— Your task —
Your task is to repeat exactly the lines below between the line holding "A 1st-year PhD" and the line holding "a closer metaphor", inclusive, and only those.

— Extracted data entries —
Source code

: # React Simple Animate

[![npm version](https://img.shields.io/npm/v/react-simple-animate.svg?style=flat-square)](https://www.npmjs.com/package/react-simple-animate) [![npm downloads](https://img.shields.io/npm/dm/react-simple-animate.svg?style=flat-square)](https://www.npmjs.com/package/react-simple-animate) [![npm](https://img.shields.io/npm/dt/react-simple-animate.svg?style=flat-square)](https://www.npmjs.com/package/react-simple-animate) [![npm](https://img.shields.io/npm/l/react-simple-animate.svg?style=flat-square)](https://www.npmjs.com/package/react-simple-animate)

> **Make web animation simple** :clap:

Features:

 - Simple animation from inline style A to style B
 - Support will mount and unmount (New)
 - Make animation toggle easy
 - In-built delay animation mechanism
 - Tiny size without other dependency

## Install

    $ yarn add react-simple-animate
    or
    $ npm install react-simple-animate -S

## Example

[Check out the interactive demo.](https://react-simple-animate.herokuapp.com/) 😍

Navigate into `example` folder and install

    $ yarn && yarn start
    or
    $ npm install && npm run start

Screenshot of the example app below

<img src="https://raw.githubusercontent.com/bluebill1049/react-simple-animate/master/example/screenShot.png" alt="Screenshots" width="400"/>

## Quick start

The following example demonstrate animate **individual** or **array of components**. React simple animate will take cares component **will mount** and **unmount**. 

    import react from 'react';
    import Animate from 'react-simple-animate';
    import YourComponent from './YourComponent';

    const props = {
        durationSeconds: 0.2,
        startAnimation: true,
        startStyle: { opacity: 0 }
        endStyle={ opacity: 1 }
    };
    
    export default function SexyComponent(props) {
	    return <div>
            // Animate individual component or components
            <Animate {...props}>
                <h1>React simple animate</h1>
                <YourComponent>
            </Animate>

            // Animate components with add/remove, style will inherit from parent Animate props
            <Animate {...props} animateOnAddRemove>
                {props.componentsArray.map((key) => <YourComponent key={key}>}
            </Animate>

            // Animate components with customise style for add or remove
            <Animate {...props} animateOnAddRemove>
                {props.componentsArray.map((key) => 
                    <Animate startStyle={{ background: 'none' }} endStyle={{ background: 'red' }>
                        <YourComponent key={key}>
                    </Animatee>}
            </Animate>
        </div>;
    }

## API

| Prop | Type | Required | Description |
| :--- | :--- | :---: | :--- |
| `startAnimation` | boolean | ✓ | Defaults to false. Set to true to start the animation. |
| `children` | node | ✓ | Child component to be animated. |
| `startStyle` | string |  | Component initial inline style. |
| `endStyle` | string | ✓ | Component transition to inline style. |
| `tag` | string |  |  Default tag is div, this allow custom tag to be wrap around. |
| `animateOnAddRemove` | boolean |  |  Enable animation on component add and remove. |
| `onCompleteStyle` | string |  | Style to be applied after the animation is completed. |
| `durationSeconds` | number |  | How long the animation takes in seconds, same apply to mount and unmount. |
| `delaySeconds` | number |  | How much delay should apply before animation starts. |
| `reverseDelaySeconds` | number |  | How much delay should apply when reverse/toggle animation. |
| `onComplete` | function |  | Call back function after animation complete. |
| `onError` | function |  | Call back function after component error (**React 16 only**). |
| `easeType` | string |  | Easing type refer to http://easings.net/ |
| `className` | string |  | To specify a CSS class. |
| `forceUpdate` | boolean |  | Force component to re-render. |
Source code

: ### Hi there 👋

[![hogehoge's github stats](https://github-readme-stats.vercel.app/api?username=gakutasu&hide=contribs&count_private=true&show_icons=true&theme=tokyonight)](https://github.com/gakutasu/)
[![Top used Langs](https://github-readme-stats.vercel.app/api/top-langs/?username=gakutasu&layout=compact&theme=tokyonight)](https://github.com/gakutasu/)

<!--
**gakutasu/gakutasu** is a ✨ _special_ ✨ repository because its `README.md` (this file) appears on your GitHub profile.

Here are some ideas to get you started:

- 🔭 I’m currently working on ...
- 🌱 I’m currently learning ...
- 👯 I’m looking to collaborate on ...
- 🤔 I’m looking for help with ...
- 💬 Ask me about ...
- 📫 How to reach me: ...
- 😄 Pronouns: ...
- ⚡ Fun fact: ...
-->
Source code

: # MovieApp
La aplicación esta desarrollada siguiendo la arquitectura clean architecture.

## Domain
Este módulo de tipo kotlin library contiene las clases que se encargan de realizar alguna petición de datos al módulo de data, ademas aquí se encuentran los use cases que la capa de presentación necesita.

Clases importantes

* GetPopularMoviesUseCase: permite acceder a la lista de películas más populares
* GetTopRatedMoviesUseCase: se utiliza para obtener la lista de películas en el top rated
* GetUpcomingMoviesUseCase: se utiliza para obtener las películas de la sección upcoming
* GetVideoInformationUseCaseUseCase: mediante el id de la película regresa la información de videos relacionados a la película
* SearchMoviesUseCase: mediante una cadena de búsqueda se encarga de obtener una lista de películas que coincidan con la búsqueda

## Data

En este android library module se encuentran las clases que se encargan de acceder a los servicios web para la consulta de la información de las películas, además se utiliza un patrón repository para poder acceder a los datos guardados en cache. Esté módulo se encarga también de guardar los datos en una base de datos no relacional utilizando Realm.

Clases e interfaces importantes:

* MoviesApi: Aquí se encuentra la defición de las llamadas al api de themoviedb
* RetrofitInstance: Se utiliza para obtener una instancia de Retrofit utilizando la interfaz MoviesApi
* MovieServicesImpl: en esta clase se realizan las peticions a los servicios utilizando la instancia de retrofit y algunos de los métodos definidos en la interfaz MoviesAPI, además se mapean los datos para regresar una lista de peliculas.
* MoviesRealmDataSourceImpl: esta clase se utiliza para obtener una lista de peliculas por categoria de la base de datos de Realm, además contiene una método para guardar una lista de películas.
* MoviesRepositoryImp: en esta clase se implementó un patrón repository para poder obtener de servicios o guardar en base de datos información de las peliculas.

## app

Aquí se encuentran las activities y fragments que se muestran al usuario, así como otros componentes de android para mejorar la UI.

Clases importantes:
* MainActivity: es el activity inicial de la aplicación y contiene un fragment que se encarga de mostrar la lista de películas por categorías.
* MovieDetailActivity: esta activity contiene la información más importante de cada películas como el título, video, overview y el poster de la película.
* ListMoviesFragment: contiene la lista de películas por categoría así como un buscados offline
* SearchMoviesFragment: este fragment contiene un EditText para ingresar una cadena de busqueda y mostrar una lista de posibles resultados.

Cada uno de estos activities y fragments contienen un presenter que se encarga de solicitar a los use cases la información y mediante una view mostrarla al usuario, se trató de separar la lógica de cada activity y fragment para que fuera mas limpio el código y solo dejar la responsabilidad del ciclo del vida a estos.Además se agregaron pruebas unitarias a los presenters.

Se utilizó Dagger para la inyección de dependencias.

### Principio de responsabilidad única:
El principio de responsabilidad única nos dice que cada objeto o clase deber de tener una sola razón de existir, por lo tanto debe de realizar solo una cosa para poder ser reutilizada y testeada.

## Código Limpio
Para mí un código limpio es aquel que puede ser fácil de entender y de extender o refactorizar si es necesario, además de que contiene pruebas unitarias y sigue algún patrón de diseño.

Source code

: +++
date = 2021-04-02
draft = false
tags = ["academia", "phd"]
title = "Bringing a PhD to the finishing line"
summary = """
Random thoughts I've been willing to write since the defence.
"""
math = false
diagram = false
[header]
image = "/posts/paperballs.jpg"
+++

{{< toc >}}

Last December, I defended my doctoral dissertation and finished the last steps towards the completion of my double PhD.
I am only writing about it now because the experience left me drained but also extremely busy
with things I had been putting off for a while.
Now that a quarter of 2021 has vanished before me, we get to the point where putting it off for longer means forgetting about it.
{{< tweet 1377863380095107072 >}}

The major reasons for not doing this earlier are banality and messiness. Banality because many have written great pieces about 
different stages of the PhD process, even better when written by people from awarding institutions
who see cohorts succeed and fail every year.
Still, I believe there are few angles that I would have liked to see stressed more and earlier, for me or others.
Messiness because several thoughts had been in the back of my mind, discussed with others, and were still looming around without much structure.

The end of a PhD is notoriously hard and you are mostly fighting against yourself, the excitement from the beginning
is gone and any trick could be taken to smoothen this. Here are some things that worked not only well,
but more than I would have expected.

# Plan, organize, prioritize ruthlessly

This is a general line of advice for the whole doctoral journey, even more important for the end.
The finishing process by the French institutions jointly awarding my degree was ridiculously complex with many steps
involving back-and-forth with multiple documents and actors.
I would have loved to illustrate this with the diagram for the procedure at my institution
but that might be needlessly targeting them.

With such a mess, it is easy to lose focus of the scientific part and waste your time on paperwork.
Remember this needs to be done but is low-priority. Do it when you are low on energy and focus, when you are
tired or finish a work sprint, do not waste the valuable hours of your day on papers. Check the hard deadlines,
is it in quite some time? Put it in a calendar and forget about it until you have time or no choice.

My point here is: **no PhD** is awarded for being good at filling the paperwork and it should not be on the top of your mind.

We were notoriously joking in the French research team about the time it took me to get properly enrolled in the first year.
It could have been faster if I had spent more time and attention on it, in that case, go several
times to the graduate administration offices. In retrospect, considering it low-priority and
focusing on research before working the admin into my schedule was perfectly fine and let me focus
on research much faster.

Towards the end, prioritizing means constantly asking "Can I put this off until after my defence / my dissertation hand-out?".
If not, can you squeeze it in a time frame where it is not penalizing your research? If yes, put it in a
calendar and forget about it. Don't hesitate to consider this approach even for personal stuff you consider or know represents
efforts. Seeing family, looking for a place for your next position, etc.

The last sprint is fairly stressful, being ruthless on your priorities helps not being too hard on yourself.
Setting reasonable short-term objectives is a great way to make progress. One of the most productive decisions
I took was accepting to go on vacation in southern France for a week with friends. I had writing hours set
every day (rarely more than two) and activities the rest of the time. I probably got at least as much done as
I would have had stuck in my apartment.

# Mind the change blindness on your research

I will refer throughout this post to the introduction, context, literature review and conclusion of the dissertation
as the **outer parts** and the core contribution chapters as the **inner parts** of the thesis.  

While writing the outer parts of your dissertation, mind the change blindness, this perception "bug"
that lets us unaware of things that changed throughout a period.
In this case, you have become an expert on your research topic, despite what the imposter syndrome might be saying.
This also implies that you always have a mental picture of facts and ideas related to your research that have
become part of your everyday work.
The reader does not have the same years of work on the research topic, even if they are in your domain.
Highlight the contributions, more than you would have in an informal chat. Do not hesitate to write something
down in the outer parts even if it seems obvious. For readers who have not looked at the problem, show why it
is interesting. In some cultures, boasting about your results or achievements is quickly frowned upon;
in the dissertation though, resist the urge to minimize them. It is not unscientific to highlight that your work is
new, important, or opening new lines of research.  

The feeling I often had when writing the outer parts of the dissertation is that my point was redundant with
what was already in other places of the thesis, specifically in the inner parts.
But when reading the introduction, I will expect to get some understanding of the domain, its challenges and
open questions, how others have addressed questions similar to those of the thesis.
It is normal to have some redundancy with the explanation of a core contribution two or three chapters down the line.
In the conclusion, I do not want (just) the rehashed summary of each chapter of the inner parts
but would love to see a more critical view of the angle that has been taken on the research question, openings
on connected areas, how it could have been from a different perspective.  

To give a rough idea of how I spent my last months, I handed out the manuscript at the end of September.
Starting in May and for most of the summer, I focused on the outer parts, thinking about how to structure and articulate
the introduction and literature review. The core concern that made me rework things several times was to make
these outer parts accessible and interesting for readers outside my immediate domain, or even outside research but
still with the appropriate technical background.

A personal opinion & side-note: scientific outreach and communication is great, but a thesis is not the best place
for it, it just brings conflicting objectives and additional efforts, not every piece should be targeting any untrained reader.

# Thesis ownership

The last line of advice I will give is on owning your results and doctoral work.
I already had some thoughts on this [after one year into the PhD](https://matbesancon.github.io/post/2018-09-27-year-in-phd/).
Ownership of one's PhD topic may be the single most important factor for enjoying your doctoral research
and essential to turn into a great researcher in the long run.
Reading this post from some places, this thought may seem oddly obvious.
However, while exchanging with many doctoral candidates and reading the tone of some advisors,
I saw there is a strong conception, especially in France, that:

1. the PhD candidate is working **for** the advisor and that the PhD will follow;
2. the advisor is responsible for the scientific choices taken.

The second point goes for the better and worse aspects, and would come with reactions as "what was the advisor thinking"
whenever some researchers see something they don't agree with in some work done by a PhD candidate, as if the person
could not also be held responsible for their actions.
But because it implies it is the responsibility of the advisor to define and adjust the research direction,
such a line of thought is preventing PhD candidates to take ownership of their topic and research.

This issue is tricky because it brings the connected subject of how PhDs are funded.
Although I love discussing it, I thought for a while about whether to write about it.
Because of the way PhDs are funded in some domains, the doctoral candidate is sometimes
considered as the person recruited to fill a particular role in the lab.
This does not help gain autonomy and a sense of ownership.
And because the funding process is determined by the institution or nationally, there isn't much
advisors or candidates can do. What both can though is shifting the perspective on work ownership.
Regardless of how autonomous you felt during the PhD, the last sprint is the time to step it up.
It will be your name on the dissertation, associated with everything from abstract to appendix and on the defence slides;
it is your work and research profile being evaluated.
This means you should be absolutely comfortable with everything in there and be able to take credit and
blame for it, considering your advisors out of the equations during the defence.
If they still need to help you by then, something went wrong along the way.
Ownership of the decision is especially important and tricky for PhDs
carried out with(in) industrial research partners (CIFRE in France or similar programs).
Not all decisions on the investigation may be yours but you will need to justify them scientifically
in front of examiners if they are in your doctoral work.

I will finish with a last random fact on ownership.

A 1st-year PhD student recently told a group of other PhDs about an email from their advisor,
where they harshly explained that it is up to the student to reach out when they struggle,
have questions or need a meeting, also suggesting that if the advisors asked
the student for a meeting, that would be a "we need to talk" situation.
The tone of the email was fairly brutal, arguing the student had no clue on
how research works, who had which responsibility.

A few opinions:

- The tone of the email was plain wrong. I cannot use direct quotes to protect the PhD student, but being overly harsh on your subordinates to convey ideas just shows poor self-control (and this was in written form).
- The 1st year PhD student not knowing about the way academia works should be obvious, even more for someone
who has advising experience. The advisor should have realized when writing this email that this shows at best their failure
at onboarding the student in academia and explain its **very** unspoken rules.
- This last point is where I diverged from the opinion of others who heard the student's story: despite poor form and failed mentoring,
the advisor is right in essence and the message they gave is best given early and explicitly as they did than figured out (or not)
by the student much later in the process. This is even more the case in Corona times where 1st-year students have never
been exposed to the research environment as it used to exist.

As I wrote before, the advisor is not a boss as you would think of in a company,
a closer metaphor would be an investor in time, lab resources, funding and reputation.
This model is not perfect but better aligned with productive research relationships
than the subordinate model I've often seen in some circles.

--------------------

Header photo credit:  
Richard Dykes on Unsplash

— Result below —
A 1st-year PhD student recently told a group of other PhDs about an email from their advisor,
where they harshly explained that it is up to the student to reach out when they struggle,
have questions or need a meeting, also suggesting that if the advisors asked
the student for a meeting, that would be a "we need to talk" situation.
The tone of the email was fairly brutal, arguing the student had no clue on
how research works, who had which responsibility.

A few opinions:

- The tone of the email was plain wrong. I cannot use direct quotes to protect the PhD student, but being overly harsh on your subordinates to convey ideas just shows poor self-control (and this was in written form).
- The 1st year PhD student not knowing about the way academia works should be obvious, even more for someone
who has advising experience. The advisor should have realized when writing this email that this shows at best their failure
at onboarding the student in academia and explain its **very** unspoken rules.
- This last point is where I diverged from the opinion of others who heard the student's story: despite poor form and failed mentoring,
the advisor is right in essence and the message they gave is best given early and explicitly as they did than figured out (or not)
by the student much later in the process. This is even more the case in Corona times where 1st-year students have never
been exposed to the research environment as it used to exist.

As I wrote before, the advisor is not a boss as you would think of in a company,
a closer metaphor would be an investor in time, lab resources, funding and reputation.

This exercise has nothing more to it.